А вот еще одна ее ипостась — когда Розелла с почти клинической отчужденностью исследовала возможности тела своего партнера. Например, когда я лежал на спине, а она поднимала мою руку и, доверчиво прижавшись ко мне, словно цыпленок под крылом курицы, начинала медленно водить носом у меня подмышкой, обдавая своим теплым дыханием влажные от пота волосы и время от времени, оторвавшись от меня и подняв лицо, спрашивала: «Что ты сейчас чувствуешь? Расскажи подробно».
Иногда, впрочем, мои показания ее совсем не интересовали, и ее исследования становились совершенно объективными. Дюйм за дюймом она разглядывала, изучала, анализировала тело, принадлежащее Джедайе Тьюксбери, и, казалось, была целиком поглощена этим занятием. «Что ты делаешь?» — спрашивал я, и она отвечала: «Ничего. Тебя это не касается», или «Тс-с-с, ты не видишь, я занята?»
Но однажды, когда я задал ей этот глупый вопрос, она взглянула мне прямо в лицо своими аметистовыми глазами и сказала: «Ладно, скажу. Я стараюсь запомнить тебя всего, до самого последнего крохотного кусочка, чтобы, когда я умру и не смогу тебя видеть, мне было о чем вспоминать».
И с этими словами принялась целовать меня куда попало, словно маленький ребенок.
Пять минут спустя она лежала на мне ничком, распростершись под прямым углом к моему телу и прижавшись к нему грудями. Голова ее покоилась у меня против сердца, лицо, обращенное ко мне, было почти скрыто свесившимися волосами. Протянув левую руку к моему лицу и запустив средний палец и мизинец мне в рот, она тихонько поглаживала заднюю сторону моих нижних зубов и осторожно ощупывала мякоть под языком, а ее правой руки я не видел, но чувствовал, что у нее на ладони лежат мои гениталии.
Так мы лежали долго. Если не считать ее едва слышного дыхания и едва ощутимых прикосновений пальцев ее левой руки, она была абсолютно неподвижна.

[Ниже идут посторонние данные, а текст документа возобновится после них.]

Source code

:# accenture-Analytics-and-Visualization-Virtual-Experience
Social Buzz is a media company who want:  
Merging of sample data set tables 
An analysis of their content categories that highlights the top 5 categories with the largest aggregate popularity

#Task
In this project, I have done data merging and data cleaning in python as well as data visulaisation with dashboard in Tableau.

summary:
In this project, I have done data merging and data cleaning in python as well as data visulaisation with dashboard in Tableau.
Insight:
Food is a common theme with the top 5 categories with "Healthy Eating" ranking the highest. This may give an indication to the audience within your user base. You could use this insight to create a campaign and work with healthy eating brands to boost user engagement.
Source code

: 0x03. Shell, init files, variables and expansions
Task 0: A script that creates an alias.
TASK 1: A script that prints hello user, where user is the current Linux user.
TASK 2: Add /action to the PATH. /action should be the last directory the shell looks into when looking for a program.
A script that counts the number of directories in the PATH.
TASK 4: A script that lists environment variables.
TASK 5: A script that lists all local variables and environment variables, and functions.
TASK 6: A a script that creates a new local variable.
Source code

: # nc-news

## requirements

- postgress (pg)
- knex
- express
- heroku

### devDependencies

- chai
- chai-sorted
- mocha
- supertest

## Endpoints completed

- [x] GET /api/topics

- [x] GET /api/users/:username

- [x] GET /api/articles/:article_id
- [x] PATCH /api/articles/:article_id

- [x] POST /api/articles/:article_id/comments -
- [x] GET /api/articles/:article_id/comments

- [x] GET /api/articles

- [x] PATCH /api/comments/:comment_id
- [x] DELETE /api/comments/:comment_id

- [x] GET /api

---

В ванной, дверь в которую была приоткрыта, горел свет, и мне было видно, как отливают медью ее растрепанные волосы, наполовину скрывающие лицо.
Через некоторое время из-под этих растрепанных волос донесся шепот:
— Прикуси мне пальцы.
Я повиновался.
— Сильнее, — послышался повелительный шепот.
Я повиновался.
— Еще сильнее!
Я прикусил их так сильно, как только осмелился.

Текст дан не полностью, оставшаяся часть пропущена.